The key characteristics of Big Data are commonly known as “the 3 V’s”: Volume, Velocity, and Variety. Volume for the amount of data stored to process; Velocity for the tremendous pace required to generate, store and analyze data; and Variety for the many sources of data generated as well as the disparity of formats.
There are “2 V’s” that have become incorporated into the literature of Big Data in recent years: Veracity and Value.
Veracity (Fourth V): The most critical aspect of the “5 V’s” is Veracity. Uncertainty due to data inconsistency, incompleteness, ambiguities, latency, deception, and model approximation.
Value (Fifth V): All data becomes valuable as it turns into information and is consumed as knowledge; the value is subjective to the data consumer, but at the end of the day it has some value.
So, let's focus on Veracity. No wonder that despite widespread interest in Big Data over the last decade, there has been a slight success at standardizing data quality metrics and processes for data projects, or Big Data.
The importance of Veracity when looking at statistics. Example - Fake News in 2016:
2.1M - Number of shares, reactions, and comments for the top performing fake news article on Facebook
46% - Percentage of the top-performing fake news stories on Facebook that were about US Politics
$1M - Amount that Craig Newmark –Craiglist founder- recently donated to fight fake news
Veracity is affected by data quality. Veracity affects Value; and no matter the Volume, Variety and Velocity, Veracity impacts all data, Big Data, a real value. So, dedicating resources to data quality improves the value of the information and knowledge becomes a true asset. There are different approaches to dedicating quality processes to data, however, when it comes to doing it, almost everyone has a different approach; with a widely varying level of success. When it works, you absolutely love the results. When it fails, you hate the headache of figuring out what is not working and why.

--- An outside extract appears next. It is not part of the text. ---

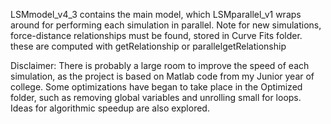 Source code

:LSMmodel_v4_3 contains the main model, which LSMparallel_v1 wraps around for performing each simulation in parallel.
Note for new simulations, force-distance relationships must be found, stored in Curve Fits folder. these are computed with getRelationship or parallelgetRelationship



Disclaimer: There is probably a large room to improve the speed of each simulation, as the project is based on Matlab code from my Junior year of college.
Some optimizations have began to take place in the Optimized folder, such as removing global variables and unrolling small for loops. Ideas for algorithmic speedup are also explored.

It is important to remember Veracity add more value to data by providing a more realistic overview of historical data on Business Intelligence and reporting, and improves quality of advanced analytics within predictive analytics and machine learning
Let’s not forget quality among the other Vs. Here is a high-level strategy to develop data quality for the others.
Data quality assessment and reporting –at least possible- measurements can at best be approximations. It is necessary to re-define most of the data quality metrics based on the specific characteristics of the data project so that those metrics can have a clear meaning, be measured (good approximation) and be used for evaluating the alternative strategies for data quality improvement.

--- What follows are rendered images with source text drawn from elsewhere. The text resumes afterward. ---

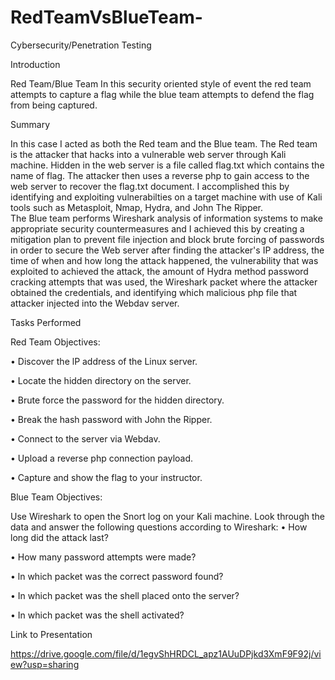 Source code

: # RedTeamVsBlueTeam-
Cybersecurity/Penetration Testing

Introduction

Red Team/Blue Team
    In this security oriented style of event the red team attempts to capture a flag while the blue team attempts to defend the flag from being captured.
    
Summary

  In this case I acted as both the Red team and the Blue team. The Red team is the attacker that hacks into a vulnerable web server through Kali machine. Hidden in the web server is a file called flag.txt which contains the name of flag. The attacker then uses a reverse php to gain access to the web server to recover the flag.txt document. I accomplished this by identifying and exploiting vulnerabilties on a target machine with use of Kali tools such as Metasploit, Nmap, Hydra, and John The Ripper.       
  The Blue team performs Wireshark analysis of information systems to make appropriate security countermeasures and I achieved this by creating a mitigation plan to prevent file injection and block brute forcing of passwords in order to secure the Web server after finding the attacker's IP address, the time of when and how long the attack happened, the vulnerability that was exploited to achieved the attack, the amount of Hydra method password cracking attempts that was used, the Wireshark packet where the attacker obtained the credentials, and identifying which malicious php file that attacker injected into the Webdav server.

Tasks Performed

Red Team Objectives:

•	Discover the lP address of the Linux server.

•	Locate the hidden directory on the server.

•	Brute force the password for the hidden directory.

•	Break the hash password with John the Ripper.

•	Connect to the server via Webdav.

•	Upload a reverse php connection payload.

•	Capture and show the flag to your instructor.

Blue Team Objectives:

Use Wireshark to open the Snort log on your Kali machine.
Look through the data and answer the following questions according to Wireshark:
•	How long did the attack last?

•	How many password attempts were made?

•	ln which packet was the correct password found?

•	In which packet was the shell placed onto the server?

•	In which packet was the shell activated?


Link to Presentation

https://drive.google.com/file/d/1egvShHRDCL_apz1AUuDPjkd3XmF9F92j/view?usp=sharing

Eventually, due to the volume of underlying data, it is not uncommon to find out that some desired data was not captured or is not available for other reasons (such as high cost, delay in getting it, etc.). It is ironical but true that data availability continues to be a prominent data quality concern in the Big Data era.

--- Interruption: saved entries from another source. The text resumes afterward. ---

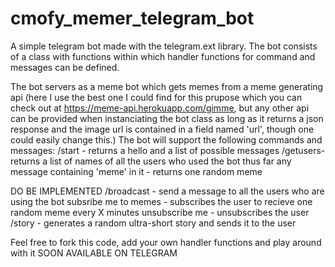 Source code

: # cmofy_memer_telegram_bot
A simple telegram bot made with the telegram.ext library.
The bot consists of a class with functions within which handler functions for command and messages can be defined.

The bot servers as a meme bot which gets memes from a meme generating api (here I use the best one I could find for this prupose which you can check out at https://meme-api.herokuapp.com/gimme,
but any other api can be provided when instanciating the bot class as long as it returns a json response and the image url is contained in a field named 'url', though one could easily change this.)
The bot will support the following commands and messages:
/start - returns a hello and a list of possible messages
/getusers- returns a list of names of all the users who used the bot thus far
any message containing 'meme' in it - returns one random meme

DO BE IMPLEMENTED
/broadcast <MESSAGE> - send a message to all the users who are using the bot
subsribe me to memes <MINUTES> - subscribes the user to recieve one random meme every X minutes
unsubscribe me - unsubscribes the user
/story - generates a random ultra-short story and sends it to the user
  
Feel free to fork this code, add your own handler functions and play around with it
SOON AVAILABLE ON TELEGRAM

Very often is difficult to monitor data quality due to the fast pace of data generation when requiring reasonable overhead for time and resources (storage, compute, human effort, etc.). In such scenarios, you need to define data quality metrics so that they are relevant as well as feasible, especially in the real-time context.
Sampling can help you gain speed for the data quality efforts, but this comes at the cost of a bias because of the fact that samples are rarely an accurate representation of the entire data. Lesser samples will give higher speed, but with a larger bias.
Perhaps the biggest data quality issues in any data project are that the data includes several data types (structured, semi-structured, and unstructured) coming in from different data sources.
Semantic differences and syntactic inconsistencies due to the variety of sources are key elements to consider when applying any data quality process within Variety.
Thus, often a single data quality metric will not be applicable for the entire data; best alternative is defining quality metrics for each data type.